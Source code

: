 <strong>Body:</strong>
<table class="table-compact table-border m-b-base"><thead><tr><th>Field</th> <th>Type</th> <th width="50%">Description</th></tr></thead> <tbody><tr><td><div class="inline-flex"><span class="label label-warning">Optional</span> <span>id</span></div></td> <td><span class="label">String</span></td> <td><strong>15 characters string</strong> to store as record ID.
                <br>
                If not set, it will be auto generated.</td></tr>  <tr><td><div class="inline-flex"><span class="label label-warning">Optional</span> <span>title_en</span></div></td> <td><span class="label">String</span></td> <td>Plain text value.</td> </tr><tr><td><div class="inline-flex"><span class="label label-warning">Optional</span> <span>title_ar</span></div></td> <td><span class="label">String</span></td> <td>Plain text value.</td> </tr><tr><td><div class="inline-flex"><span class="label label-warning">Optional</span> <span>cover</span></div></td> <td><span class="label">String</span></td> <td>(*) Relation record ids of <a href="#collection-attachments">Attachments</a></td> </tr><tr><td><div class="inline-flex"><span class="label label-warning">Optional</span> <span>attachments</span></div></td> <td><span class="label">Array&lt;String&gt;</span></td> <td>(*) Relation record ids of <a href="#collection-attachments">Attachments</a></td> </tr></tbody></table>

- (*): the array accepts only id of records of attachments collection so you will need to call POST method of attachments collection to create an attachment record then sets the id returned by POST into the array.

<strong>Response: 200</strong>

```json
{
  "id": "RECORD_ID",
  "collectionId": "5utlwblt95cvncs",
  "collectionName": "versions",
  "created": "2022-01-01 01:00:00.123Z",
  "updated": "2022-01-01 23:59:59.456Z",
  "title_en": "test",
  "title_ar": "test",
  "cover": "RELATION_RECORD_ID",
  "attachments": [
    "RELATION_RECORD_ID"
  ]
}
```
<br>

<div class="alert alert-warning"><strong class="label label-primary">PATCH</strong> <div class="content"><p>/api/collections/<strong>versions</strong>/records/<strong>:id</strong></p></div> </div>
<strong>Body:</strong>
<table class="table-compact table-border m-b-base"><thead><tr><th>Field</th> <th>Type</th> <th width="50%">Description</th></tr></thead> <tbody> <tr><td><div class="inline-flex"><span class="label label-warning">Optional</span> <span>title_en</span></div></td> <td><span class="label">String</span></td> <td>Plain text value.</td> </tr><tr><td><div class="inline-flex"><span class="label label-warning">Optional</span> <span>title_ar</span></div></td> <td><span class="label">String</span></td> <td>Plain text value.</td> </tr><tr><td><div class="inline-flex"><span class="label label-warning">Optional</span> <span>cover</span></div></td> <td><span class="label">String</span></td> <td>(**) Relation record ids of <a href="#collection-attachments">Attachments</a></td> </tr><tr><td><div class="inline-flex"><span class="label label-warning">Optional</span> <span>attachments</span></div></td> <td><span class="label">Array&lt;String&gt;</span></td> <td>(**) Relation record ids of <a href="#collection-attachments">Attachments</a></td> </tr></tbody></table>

____________________

● Action item: Copy out every line from the material above where the string "records" turns up.

● Result:
- (*): the array accepts only id of records of attachments collection so you will need to call POST method of attachments collection to create an attachment record then sets the id returned by POST into the array.
<div class="alert alert-warning"><strong class="label label-primary">PATCH</strong> <div class="content"><p>/api/collections/<strong>versions</strong>/records/<strong>:id</strong></p></div> </div>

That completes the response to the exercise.